(Supplied data Opens)

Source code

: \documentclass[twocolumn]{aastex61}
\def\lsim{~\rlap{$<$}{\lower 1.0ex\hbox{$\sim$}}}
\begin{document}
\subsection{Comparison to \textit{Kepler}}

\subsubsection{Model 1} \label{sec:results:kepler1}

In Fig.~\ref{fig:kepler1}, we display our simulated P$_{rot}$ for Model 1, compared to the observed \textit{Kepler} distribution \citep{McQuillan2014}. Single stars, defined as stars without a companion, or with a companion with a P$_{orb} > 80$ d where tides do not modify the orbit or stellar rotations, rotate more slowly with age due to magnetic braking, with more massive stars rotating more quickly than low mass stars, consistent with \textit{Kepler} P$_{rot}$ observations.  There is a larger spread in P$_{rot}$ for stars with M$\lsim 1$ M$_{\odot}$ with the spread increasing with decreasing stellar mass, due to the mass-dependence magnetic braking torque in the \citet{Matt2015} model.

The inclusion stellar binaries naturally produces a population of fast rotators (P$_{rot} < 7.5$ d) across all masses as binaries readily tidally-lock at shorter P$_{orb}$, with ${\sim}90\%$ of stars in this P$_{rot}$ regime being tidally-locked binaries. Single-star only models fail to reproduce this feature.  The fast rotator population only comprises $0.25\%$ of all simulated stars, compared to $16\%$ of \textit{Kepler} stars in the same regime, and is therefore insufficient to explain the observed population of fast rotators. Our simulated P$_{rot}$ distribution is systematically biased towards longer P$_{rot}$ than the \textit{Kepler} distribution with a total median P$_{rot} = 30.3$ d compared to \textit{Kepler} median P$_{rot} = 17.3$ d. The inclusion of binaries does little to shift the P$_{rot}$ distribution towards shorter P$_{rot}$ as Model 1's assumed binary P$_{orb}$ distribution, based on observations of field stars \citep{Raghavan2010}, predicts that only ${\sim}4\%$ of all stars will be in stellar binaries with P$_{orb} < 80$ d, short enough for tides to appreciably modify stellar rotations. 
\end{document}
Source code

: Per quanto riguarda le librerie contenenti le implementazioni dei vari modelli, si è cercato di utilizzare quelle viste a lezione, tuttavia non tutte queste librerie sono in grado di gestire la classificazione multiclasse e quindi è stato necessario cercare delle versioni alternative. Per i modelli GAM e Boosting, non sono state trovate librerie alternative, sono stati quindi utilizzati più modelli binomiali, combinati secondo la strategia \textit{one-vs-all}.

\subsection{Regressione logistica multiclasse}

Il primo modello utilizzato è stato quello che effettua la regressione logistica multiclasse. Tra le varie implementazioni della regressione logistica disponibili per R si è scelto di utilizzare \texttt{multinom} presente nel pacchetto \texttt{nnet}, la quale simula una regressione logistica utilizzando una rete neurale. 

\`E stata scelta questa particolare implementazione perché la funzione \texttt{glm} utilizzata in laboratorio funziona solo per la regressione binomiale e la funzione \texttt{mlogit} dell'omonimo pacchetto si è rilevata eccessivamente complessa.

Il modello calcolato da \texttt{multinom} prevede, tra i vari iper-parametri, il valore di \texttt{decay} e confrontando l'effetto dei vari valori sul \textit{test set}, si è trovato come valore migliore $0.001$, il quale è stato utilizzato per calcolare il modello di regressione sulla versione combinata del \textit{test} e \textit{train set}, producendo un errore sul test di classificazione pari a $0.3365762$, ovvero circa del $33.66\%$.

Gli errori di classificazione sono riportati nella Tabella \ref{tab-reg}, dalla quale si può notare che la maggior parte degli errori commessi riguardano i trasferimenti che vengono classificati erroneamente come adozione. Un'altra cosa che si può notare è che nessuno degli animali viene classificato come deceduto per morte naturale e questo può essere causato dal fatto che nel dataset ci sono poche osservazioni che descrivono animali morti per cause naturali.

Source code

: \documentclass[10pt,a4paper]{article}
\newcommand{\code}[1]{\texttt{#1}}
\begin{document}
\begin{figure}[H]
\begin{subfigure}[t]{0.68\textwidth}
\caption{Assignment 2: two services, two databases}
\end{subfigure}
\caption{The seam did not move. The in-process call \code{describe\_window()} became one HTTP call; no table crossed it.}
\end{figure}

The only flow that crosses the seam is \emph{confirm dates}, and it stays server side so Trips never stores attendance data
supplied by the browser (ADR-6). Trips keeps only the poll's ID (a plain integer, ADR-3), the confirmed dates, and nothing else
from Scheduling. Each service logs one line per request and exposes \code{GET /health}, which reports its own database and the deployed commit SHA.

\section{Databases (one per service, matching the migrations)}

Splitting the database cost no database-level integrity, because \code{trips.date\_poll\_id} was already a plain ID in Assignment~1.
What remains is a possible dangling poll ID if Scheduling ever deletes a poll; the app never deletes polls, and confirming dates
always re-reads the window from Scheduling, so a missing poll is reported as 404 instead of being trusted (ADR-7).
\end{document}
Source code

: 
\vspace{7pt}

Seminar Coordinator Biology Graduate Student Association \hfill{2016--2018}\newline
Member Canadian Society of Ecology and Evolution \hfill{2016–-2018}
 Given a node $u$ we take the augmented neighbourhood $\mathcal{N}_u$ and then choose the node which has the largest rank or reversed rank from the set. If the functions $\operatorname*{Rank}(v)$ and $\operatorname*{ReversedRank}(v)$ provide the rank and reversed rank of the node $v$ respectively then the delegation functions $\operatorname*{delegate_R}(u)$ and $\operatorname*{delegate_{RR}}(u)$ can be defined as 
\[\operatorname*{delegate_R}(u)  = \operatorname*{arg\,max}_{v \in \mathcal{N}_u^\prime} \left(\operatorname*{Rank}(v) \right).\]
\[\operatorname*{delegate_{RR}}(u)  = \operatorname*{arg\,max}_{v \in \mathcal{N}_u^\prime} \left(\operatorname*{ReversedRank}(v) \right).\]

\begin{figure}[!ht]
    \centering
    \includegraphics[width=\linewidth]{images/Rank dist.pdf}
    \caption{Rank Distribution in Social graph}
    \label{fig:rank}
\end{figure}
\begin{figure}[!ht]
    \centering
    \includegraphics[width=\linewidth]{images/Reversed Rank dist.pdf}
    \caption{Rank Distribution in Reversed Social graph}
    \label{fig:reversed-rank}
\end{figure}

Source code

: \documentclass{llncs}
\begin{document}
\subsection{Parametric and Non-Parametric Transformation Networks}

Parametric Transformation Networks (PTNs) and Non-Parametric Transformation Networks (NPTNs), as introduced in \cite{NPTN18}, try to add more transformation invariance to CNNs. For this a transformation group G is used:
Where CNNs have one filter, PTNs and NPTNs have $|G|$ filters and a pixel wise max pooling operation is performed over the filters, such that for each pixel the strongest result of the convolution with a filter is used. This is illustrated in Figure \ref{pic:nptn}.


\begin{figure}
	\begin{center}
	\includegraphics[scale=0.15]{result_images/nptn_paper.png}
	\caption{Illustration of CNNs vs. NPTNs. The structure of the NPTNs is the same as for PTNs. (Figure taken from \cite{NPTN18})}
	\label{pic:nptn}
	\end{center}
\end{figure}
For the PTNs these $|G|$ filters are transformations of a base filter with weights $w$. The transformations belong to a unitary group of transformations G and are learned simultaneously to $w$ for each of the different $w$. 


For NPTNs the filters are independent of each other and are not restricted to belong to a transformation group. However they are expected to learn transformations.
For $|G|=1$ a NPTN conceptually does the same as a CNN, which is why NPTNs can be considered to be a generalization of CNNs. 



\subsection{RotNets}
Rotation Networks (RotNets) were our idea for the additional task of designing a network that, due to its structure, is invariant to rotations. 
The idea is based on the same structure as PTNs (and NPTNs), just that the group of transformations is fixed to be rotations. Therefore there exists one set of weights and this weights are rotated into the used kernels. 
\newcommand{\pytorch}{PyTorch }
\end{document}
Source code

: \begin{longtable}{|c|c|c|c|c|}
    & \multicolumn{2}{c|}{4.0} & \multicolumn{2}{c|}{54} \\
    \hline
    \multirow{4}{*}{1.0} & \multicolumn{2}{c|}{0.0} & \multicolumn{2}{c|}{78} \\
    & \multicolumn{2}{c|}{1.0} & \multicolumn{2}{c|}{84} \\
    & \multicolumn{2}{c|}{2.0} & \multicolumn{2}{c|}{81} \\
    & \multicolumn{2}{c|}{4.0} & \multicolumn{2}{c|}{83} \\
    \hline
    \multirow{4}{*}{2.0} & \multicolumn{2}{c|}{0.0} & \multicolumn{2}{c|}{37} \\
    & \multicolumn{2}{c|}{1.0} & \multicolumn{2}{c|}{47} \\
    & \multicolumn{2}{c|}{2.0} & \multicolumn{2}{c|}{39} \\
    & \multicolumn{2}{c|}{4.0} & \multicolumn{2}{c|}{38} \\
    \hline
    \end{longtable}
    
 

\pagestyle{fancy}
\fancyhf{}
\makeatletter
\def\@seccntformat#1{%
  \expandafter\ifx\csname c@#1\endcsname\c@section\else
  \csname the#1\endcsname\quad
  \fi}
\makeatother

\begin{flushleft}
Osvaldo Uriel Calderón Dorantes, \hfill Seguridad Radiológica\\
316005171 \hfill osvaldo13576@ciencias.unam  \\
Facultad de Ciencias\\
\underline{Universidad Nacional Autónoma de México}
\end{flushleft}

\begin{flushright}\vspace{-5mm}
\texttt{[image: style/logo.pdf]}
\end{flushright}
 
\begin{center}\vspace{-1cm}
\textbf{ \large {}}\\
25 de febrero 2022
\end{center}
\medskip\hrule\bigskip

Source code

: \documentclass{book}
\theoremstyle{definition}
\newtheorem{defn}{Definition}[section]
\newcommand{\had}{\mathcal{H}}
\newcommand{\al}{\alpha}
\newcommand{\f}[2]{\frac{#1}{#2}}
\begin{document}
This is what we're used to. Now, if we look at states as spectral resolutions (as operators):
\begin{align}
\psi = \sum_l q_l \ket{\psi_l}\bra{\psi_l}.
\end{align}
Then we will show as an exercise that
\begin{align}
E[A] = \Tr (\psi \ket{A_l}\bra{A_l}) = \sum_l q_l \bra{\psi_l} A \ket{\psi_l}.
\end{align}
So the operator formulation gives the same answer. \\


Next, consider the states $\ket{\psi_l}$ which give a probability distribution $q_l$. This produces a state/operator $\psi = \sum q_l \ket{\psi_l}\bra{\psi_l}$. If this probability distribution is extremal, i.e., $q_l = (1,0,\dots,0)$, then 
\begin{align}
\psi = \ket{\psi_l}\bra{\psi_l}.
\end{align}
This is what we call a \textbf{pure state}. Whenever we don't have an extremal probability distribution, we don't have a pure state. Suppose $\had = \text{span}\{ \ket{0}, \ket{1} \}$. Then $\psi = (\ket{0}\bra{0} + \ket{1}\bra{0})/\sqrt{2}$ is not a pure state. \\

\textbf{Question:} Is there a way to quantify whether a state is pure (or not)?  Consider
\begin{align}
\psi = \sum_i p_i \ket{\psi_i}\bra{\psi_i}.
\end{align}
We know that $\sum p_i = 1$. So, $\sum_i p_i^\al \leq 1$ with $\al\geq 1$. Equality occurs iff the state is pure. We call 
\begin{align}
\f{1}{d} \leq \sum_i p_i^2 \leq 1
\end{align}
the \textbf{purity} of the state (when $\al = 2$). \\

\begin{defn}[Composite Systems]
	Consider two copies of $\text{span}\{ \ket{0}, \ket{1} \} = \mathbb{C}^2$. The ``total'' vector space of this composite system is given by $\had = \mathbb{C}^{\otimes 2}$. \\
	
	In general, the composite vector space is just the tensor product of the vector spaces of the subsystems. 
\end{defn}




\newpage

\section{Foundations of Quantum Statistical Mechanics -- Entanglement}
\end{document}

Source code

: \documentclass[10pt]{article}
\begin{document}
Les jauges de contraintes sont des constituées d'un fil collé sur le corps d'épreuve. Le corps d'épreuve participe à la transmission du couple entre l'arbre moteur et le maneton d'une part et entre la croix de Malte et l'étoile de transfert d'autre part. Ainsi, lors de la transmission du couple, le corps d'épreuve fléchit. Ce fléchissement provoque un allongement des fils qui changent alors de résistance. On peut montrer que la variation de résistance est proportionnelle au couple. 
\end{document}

(Supplied data Closes)

* Your task:
Find every line in the records that uses the string "newcommand", then copy it.

* Your solution:
\newcommand{\code}[1]{\texttt{#1}}
\newcommand{\pytorch}{PyTorch }
\newcommand{\had}{\mathcal{H}}
\newcommand{\al}{\alpha}
\newcommand{\f}[2]{\frac{#1}{#2}}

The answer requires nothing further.